— HOW TO COMPLETE THIS TASK —
Although pictures appear in the entries below, leave them out and print exactly the lines from the first line through the line containing "- [ ] Verifieer pauze item met ☕ icon".

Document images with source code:

:::::

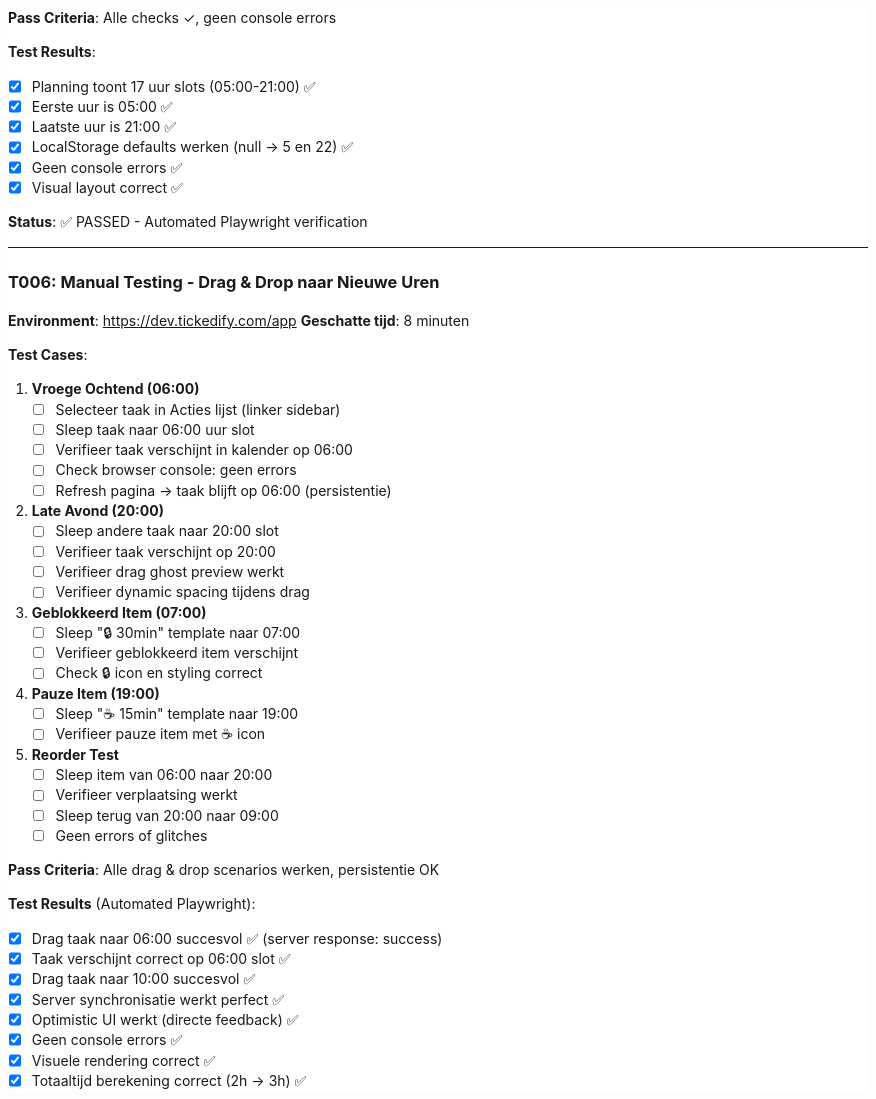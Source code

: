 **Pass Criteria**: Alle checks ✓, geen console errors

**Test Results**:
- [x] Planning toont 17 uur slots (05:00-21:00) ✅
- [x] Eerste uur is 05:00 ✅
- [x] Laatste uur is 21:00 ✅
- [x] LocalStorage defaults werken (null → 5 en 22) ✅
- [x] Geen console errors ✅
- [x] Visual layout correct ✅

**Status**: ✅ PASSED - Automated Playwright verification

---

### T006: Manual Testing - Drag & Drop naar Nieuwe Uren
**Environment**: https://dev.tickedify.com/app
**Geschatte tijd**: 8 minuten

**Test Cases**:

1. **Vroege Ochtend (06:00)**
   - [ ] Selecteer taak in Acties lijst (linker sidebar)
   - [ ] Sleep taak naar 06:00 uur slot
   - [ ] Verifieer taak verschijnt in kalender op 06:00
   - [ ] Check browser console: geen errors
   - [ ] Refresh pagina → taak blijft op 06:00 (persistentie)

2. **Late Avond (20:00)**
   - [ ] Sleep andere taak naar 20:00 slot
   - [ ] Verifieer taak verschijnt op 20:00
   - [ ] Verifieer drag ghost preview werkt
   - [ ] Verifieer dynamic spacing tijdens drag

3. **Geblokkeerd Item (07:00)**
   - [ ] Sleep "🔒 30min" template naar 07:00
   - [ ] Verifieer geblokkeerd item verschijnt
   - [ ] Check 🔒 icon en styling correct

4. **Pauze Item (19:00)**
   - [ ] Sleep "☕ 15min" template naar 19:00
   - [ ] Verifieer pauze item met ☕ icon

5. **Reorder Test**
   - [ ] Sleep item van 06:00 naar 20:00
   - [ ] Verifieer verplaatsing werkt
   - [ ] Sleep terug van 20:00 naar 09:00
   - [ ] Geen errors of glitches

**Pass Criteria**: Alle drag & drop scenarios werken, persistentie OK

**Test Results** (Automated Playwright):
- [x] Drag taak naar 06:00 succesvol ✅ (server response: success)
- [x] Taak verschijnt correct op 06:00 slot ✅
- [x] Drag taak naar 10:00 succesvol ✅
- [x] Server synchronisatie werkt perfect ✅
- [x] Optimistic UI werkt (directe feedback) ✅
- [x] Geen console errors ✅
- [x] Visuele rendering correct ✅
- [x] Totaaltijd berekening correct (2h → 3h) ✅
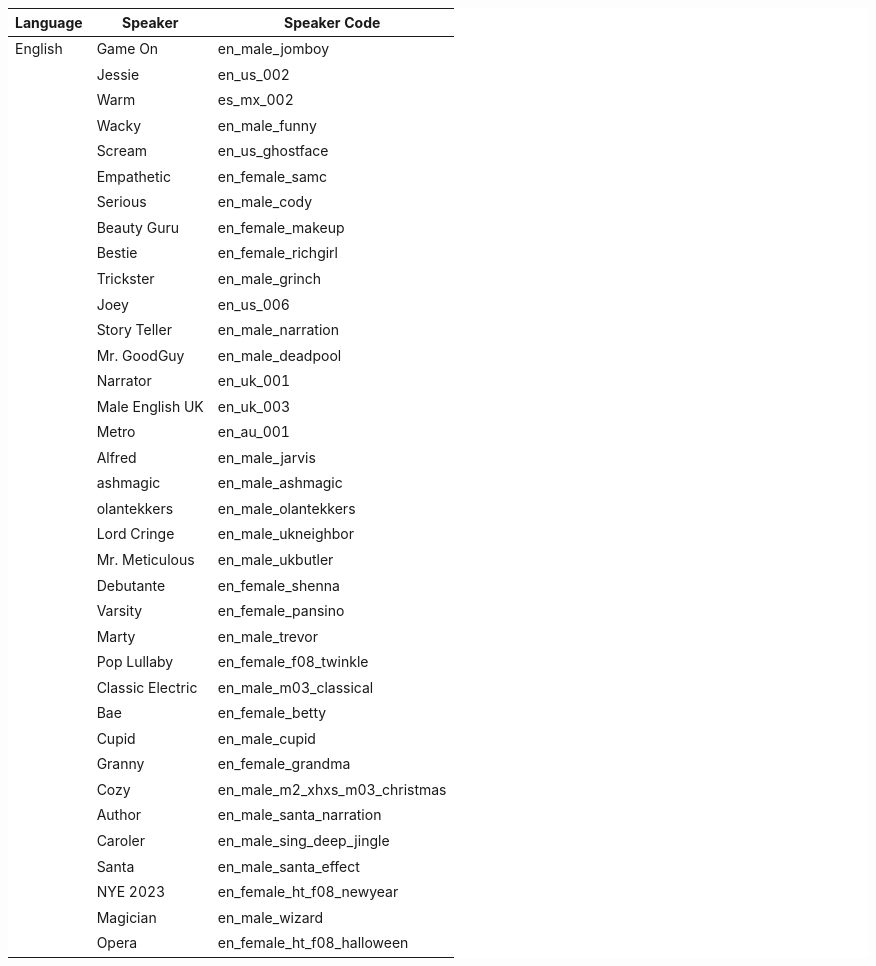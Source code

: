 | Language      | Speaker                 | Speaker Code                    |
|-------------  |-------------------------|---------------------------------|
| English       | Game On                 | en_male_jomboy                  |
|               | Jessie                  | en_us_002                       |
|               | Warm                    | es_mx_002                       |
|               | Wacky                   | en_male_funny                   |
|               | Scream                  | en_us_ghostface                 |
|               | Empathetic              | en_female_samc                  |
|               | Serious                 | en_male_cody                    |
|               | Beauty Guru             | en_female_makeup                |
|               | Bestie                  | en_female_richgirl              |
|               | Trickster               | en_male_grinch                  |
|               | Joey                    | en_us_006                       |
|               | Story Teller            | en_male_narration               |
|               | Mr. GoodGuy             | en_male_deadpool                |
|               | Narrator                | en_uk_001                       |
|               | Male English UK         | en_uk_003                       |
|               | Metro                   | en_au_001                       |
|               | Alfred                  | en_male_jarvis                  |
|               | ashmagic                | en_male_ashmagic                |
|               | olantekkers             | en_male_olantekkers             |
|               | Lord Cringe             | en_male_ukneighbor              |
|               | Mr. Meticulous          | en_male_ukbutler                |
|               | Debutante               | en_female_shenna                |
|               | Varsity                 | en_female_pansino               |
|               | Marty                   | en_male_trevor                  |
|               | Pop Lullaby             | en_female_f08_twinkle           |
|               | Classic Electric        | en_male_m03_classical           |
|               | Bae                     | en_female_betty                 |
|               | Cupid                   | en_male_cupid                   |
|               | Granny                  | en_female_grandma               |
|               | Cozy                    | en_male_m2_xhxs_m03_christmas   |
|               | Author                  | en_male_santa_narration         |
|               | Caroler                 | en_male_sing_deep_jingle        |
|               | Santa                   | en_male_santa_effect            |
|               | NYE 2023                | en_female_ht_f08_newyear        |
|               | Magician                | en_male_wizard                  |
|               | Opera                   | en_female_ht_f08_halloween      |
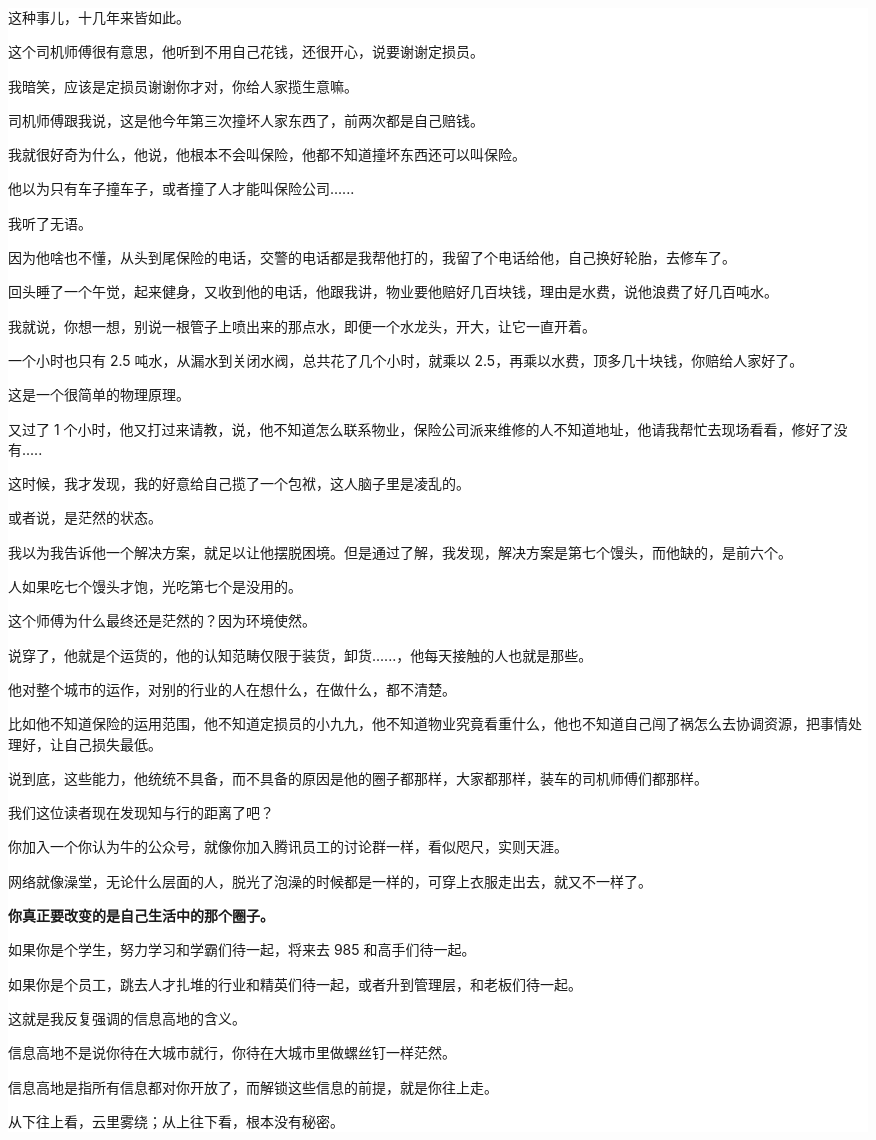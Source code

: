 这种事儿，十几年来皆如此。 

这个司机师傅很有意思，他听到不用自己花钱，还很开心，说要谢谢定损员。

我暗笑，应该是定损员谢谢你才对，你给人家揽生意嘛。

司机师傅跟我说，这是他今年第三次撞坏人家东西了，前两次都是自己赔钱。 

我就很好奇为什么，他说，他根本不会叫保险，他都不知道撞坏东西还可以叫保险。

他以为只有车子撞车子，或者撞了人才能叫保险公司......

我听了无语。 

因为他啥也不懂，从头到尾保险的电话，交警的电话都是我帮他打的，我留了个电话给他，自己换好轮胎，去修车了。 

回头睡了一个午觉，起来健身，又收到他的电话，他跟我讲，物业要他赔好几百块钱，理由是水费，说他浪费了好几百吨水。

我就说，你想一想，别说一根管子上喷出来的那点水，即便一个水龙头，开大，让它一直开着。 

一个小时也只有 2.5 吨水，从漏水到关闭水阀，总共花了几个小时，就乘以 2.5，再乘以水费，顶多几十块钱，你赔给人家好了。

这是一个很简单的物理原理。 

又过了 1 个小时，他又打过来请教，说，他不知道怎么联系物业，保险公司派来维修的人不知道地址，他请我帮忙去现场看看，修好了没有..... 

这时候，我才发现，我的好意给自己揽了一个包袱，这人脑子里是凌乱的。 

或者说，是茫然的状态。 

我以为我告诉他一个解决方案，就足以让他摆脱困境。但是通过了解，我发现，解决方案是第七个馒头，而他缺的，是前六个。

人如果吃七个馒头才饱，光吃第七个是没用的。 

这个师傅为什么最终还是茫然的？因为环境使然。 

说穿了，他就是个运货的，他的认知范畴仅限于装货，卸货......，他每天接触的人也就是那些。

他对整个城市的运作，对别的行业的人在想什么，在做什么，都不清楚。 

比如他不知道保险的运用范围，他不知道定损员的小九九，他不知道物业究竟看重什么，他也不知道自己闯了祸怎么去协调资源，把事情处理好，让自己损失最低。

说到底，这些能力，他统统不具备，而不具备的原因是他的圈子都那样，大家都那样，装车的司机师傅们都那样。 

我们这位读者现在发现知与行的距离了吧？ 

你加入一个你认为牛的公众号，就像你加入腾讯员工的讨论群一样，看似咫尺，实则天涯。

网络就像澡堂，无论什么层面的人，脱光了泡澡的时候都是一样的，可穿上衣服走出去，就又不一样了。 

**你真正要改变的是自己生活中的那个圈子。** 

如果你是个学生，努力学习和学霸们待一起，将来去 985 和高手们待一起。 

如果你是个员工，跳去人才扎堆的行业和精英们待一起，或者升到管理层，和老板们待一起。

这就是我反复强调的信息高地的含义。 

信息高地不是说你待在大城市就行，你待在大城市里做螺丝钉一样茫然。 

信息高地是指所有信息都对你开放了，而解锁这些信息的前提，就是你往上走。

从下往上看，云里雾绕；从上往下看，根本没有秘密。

:::::

— WRITTEN RESPONSE —
Source code

: **Pass Criteria**: Alle checks ✓, geen console errors

**Test Results**:
- [x] Planning toont 17 uur slots (05:00-21:00) ✅
- [x] Eerste uur is 05:00 ✅
- [x] Laatste uur is 21:00 ✅
- [x] LocalStorage defaults werken (null → 5 en 22) ✅
- [x] Geen console errors ✅
- [x] Visual layout correct ✅

**Status**: ✅ PASSED - Automated Playwright verification

---

### T006: Manual Testing - Drag & Drop naar Nieuwe Uren
**Environment**: https://dev.tickedify.com/app
**Geschatte tijd**: 8 minuten

**Test Cases**:

1. **Vroege Ochtend (06:00)**
   - [ ] Selecteer taak in Acties lijst (linker sidebar)
   - [ ] Sleep taak naar 06:00 uur slot
   - [ ] Verifieer taak verschijnt in kalender op 06:00
   - [ ] Check browser console: geen errors
   - [ ] Refresh pagina → taak blijft op 06:00 (persistentie)

2. **Late Avond (20:00)**
   - [ ] Sleep andere taak naar 20:00 slot
   - [ ] Verifieer taak verschijnt op 20:00
   - [ ] Verifieer drag ghost preview werkt
   - [ ] Verifieer dynamic spacing tijdens drag

3. **Geblokkeerd Item (07:00)**
   - [ ] Sleep "🔒 30min" template naar 07:00
   - [ ] Verifieer geblokkeerd item verschijnt
   - [ ] Check 🔒 icon en styling correct

4. **Pauze Item (19:00)**
   - [ ] Sleep "☕ 15min" template naar 19:00
   - [ ] Verifieer pauze item met ☕ icon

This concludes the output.